Collected data:
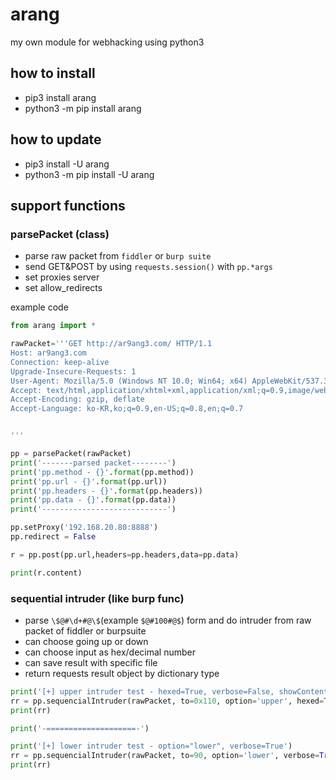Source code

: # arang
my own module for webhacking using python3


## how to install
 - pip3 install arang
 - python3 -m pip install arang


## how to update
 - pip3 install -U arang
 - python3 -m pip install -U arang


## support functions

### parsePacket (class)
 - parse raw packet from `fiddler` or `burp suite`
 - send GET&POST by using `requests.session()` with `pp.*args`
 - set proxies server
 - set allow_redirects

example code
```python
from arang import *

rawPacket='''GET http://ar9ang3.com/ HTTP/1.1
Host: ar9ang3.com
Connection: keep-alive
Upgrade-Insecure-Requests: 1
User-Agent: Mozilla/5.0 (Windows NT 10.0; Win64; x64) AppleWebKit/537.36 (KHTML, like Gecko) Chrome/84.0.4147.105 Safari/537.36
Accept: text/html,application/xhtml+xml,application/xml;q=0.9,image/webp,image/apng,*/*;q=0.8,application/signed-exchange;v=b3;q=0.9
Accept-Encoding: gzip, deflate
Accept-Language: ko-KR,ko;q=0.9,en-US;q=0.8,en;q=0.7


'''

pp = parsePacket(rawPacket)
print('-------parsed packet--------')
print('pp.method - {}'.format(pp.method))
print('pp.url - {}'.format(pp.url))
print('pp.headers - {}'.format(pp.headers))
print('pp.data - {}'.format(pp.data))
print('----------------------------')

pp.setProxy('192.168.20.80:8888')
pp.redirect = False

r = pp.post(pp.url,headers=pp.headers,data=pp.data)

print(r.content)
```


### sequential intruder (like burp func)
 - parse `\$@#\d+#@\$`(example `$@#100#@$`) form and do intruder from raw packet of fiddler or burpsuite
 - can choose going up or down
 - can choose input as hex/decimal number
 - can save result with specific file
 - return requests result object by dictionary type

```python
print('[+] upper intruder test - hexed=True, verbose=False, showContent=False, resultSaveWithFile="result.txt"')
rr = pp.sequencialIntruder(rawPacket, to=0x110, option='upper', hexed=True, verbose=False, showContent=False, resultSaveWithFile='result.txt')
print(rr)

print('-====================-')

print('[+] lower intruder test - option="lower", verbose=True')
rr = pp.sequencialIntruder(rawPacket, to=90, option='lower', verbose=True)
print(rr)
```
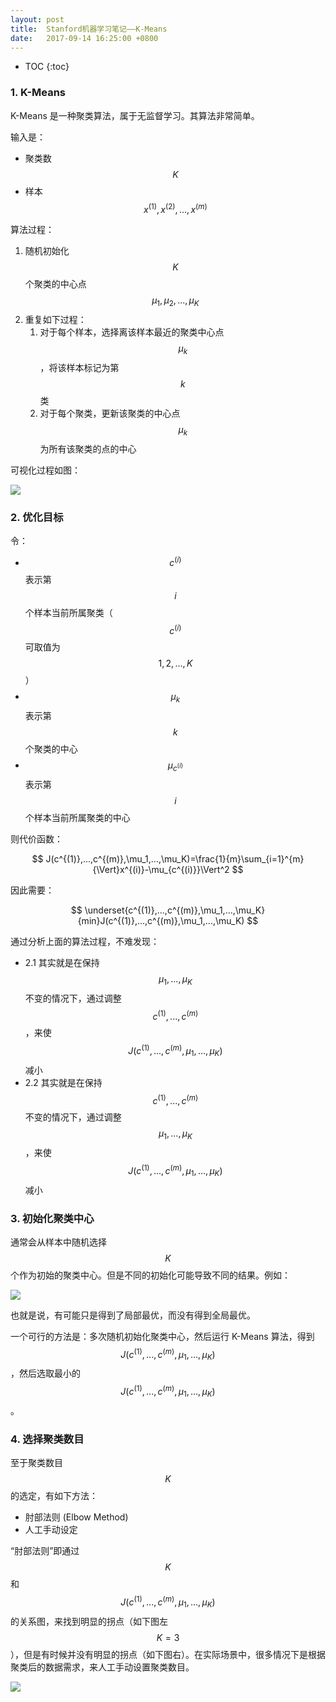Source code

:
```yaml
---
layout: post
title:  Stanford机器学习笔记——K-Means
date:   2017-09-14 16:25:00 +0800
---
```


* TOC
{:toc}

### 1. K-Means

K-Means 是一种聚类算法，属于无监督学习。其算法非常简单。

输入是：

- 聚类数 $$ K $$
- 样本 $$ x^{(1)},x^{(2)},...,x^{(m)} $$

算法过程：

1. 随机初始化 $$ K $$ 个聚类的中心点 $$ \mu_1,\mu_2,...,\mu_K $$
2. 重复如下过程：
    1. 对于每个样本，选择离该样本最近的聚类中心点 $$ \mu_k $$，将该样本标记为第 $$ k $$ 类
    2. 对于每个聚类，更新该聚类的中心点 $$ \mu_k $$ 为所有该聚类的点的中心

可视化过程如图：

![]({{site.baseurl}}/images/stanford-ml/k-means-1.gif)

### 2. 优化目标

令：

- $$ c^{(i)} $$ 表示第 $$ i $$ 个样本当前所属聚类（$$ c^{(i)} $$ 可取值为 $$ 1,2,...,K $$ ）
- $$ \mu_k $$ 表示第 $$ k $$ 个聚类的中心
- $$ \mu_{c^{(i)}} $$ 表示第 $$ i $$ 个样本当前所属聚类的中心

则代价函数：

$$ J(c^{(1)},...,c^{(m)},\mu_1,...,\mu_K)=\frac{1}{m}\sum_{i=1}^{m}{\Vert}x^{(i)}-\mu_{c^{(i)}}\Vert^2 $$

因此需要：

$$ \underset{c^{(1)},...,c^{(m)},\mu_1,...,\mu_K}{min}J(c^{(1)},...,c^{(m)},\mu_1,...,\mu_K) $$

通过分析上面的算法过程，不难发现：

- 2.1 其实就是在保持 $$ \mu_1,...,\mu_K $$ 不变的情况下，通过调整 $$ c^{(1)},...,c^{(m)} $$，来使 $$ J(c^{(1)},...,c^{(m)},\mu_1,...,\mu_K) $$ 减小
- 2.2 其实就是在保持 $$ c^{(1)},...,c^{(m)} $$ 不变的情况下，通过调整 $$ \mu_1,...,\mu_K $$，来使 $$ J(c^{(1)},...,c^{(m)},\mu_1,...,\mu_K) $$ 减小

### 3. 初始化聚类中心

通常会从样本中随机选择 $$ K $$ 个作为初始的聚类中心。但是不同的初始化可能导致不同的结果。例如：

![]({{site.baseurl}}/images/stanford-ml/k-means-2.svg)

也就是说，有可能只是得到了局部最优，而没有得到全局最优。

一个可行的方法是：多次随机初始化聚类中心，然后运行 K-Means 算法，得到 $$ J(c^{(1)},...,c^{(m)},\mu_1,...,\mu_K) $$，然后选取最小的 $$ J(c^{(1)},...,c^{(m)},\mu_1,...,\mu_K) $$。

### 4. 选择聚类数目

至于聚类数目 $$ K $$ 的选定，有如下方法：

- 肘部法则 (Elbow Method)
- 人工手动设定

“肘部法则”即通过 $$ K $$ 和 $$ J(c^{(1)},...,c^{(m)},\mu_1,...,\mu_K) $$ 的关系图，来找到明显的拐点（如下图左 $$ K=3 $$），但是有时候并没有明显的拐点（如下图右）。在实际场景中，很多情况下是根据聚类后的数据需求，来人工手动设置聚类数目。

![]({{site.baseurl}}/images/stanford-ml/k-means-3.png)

EXERCISE PROMPT: Could you transcribe the records above exactly, leaving every picture out?

RESULT OF THIS TASK:
Source code

: # arang
my own module for webhacking using python3


## how to install
 - pip3 install arang
 - python3 -m pip install arang


## how to update
 - pip3 install -U arang
 - python3 -m pip install -U arang


## support functions

### parsePacket (class)
 - parse raw packet from `fiddler` or `burp suite`
 - send GET&POST by using `requests.session()` with `pp.*args`
 - set proxies server
 - set allow_redirects

example code
```python
from arang import *

rawPacket='''GET http://ar9ang3.com/ HTTP/1.1
Host: ar9ang3.com
Connection: keep-alive
Upgrade-Insecure-Requests: 1
User-Agent: Mozilla/5.0 (Windows NT 10.0; Win64; x64) AppleWebKit/537.36 (KHTML, like Gecko) Chrome/84.0.4147.105 Safari/537.36
Accept: text/html,application/xhtml+xml,application/xml;q=0.9,image/webp,image/apng,*/*;q=0.8,application/signed-exchange;v=b3;q=0.9
Accept-Encoding: gzip, deflate
Accept-Language: ko-KR,ko;q=0.9,en-US;q=0.8,en;q=0.7


'''

pp = parsePacket(rawPacket)
print('-------parsed packet--------')
print('pp.method - {}'.format(pp.method))
print('pp.url - {}'.format(pp.url))
print('pp.headers - {}'.format(pp.headers))
print('pp.data - {}'.format(pp.data))
print('----------------------------')

pp.setProxy('192.168.20.80:8888')
pp.redirect = False

r = pp.post(pp.url,headers=pp.headers,data=pp.data)

print(r.content)
```


### sequential intruder (like burp func)
 - parse `\$@#\d+#@\$`(example `$@#100#@$`) form and do intruder from raw packet of fiddler or burpsuite
 - can choose going up or down
 - can choose input as hex/decimal number
 - can save result with specific file
 - return requests result object by dictionary type

```python
print('[+] upper intruder test - hexed=True, verbose=False, showContent=False, resultSaveWithFile="result.txt"')
rr = pp.sequencialIntruder(rawPacket, to=0x110, option='upper', hexed=True, verbose=False, showContent=False, resultSaveWithFile='result.txt')
print(rr)

print('-====================-')

print('[+] lower intruder test - option="lower", verbose=True')
rr = pp.sequencialIntruder(rawPacket, to=90, option='lower', verbose=True)
print(rr)
```
Source code

:
```yaml
---
layout: post
title:  Stanford机器学习笔记——K-Means
date:   2017-09-14 16:25:00 +0800
---
```


* TOC
{:toc}

### 1. K-Means

K-Means 是一种聚类算法，属于无监督学习。其算法非常简单。

输入是：

- 聚类数 $$ K $$
- 样本 $$ x^{(1)},x^{(2)},...,x^{(m)} $$

算法过程：

1. 随机初始化 $$ K $$ 个聚类的中心点 $$ \mu_1,\mu_2,...,\mu_K $$
2. 重复如下过程：
    1. 对于每个样本，选择离该样本最近的聚类中心点 $$ \mu_k $$，将该样本标记为第 $$ k $$ 类
    2. 对于每个聚类，更新该聚类的中心点 $$ \mu_k $$ 为所有该聚类的点的中心

可视化过程如图：

![]({{site.baseurl}}/images/stanford-ml/k-means-1.gif)

### 2. 优化目标

令：

- $$ c^{(i)} $$ 表示第 $$ i $$ 个样本当前所属聚类（$$ c^{(i)} $$ 可取值为 $$ 1,2,...,K $$ ）
- $$ \mu_k $$ 表示第 $$ k $$ 个聚类的中心
- $$ \mu_{c^{(i)}} $$ 表示第 $$ i $$ 个样本当前所属聚类的中心

则代价函数：

$$ J(c^{(1)},...,c^{(m)},\mu_1,...,\mu_K)=\frac{1}{m}\sum_{i=1}^{m}{\Vert}x^{(i)}-\mu_{c^{(i)}}\Vert^2 $$

因此需要：

$$ \underset{c^{(1)},...,c^{(m)},\mu_1,...,\mu_K}{min}J(c^{(1)},...,c^{(m)},\mu_1,...,\mu_K) $$

通过分析上面的算法过程，不难发现：

- 2.1 其实就是在保持 $$ \mu_1,...,\mu_K $$ 不变的情况下，通过调整 $$ c^{(1)},...,c^{(m)} $$，来使 $$ J(c^{(1)},...,c^{(m)},\mu_1,...,\mu_K) $$ 减小
- 2.2 其实就是在保持 $$ c^{(1)},...,c^{(m)} $$ 不变的情况下，通过调整 $$ \mu_1,...,\mu_K $$，来使 $$ J(c^{(1)},...,c^{(m)},\mu_1,...,\mu_K) $$ 减小

### 3. 初始化聚类中心

通常会从样本中随机选择 $$ K $$ 个作为初始的聚类中心。但是不同的初始化可能导致不同的结果。例如：

![]({{site.baseurl}}/images/stanford-ml/k-means-2.svg)

也就是说，有可能只是得到了局部最优，而没有得到全局最优。

一个可行的方法是：多次随机初始化聚类中心，然后运行 K-Means 算法，得到 $$ J(c^{(1)},...,c^{(m)},\mu_1,...,\mu_K) $$，然后选取最小的 $$ J(c^{(1)},...,c^{(m)},\mu_1,...,\mu_K) $$。

### 4. 选择聚类数目

至于聚类数目 $$ K $$ 的选定，有如下方法：

- 肘部法则 (Elbow Method)
- 人工手动设定

“肘部法则”即通过 $$ K $$ 和 $$ J(c^{(1)},...,c^{(m)},\mu_1,...,\mu_K) $$ 的关系图，来找到明显的拐点（如下图左 $$ K=3 $$），但是有时候并没有明显的拐点（如下图右）。在实际场景中，很多情况下是根据聚类后的数据需求，来人工手动设置聚类数目。

![]({{site.baseurl}}/images/stanford-ml/k-means-3.png)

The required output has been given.